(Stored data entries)
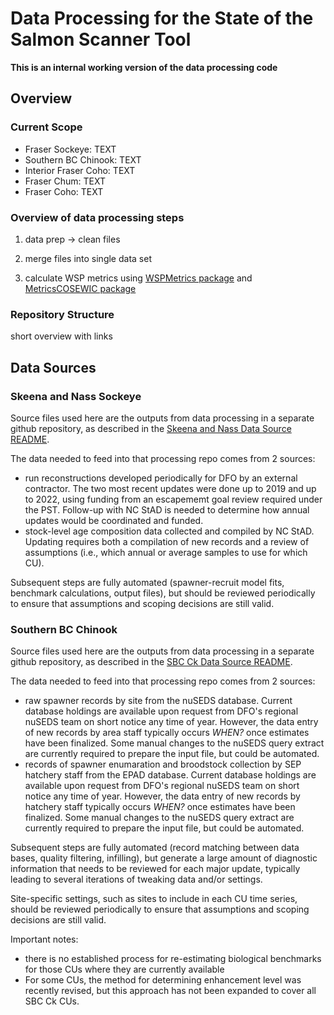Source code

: # Data Processing for the State of the Salmon Scanner Tool

**This is an internal working version of the data processing code**


## Overview

### Current Scope

* Fraser Sockeye: TEXT
* Southern BC Chinook: TEXT
* Interior Fraser Coho: TEXT
* Fraser Chum: TEXT
* Fraser Coho: TEXT


### Overview of data processing steps

1) data prep -> clean files

2) merge files into single data set

3) calculate WSP metrics using [WSPMetrics package](https://github.com/Pacific-salmon-assess/WSP-Metrics-Pkg) and [MetricsCOSEWIC package](https://github.com/SOLV-Code/MetricsCOSEWIC)




### Repository Structure

short overview with links



## Data Sources

### Skeena and Nass Sockeye

Source files  used here are the outputs from data processing in a separate github repository,
as described in the [Skeena and Nass Data Source README](https://github.com/SOLV-Code/Scanner-Data-Processing/tree/main/DATA_IN/SOURCES/Skeena_Nass%20Sockeye).

The data needed to feed into that processing repo comes from 2 sources: 

* run reconstructions developed periodically for DFO by an external contractor. The two most recent updates were done up to 2019 and up to 2022, using funding from an escapememt goal review required under the PST. Follow-up with NC StAD is needed to determine how annual updates would be coordinated and funded.
* stock-level age composition data collected and compiled by NC StAD.  Updating requires both a compilation of new records and a review of assumptions (i.e., which annual or average samples to use for which CU).

Subsequent steps are fully automated (spawner-recruit model fits, benchmark calculations, output files), but should be reviewed periodically to ensure that assumptions and scoping decisions are still valid.


### Southern BC Chinook

Source files  used here are the outputs from data processing in a separate github repository,
as described in the [SBC Ck Data Source README](https://github.com/SOLV-Code/Scanner-Data-Processing/blob/main/DATA_IN/SOURCES/SBC%20Chinook/README.md).

The data needed to feed into that processing repo comes from 2 sources: 

* raw spawner records by site from the nuSEDS database. Current database holdings are available upon request from DFO's regional nuSEDS team on short notice any time of year. However, the data entry of new records by area staff typically occurs *WHEN?* once estimates have been finalized. Some manual changes to the nuSEDS query extract are currently required to prepare the input file, but could be automated.
* records of spawner enumaration and broodstock collection by SEP hatchery staff from the EPAD database. Current database holdings are available upon request from DFO's regional nuSEDS team on short notice any time of year. However, the data entry of new records by hatchery staff typically occurs *WHEN?* once estimates have been finalized. Some manual changes to the nuSEDS query extract are currently required to prepare the input file, but could be automated.

Subsequent steps are fully automated (record matching  between data bases, quality filtering, infilling), but generate a large amount of diagnostic information that needs to be reviewed for each major update, typically leading to several iterations of tweaking data and/or settings. 

Site-specific settings, such as sites to include in each CU time series, should be reviewed periodically to ensure that assumptions and scoping decisions are still valid.   

Important notes:

* there is no established process for re-estimating biological benchmarks for those CUs where they are currently available
* For some CUs, the method for determining enhancement level was recently revised, but this approach has not been expanded to cover all SBC Ck CUs.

Problem description :: Copy every line above in which the string "holdings" shows up.

Exercise result ::
* raw spawner records by site from the nuSEDS database. Current database holdings are available upon request from DFO's regional nuSEDS team on short notice any time of year. However, the data entry of new records by area staff typically occurs *WHEN?* once estimates have been finalized. Some manual changes to the nuSEDS query extract are currently required to prepare the input file, but could be automated.
* records of spawner enumaration and broodstock collection by SEP hatchery staff from the EPAD database. Current database holdings are available upon request from DFO's regional nuSEDS team on short notice any time of year. However, the data entry of new records by hatchery staff typically occurs *WHEN?* once estimates have been finalized. Some manual changes to the nuSEDS query extract are currently required to prepare the input file, but could be automated.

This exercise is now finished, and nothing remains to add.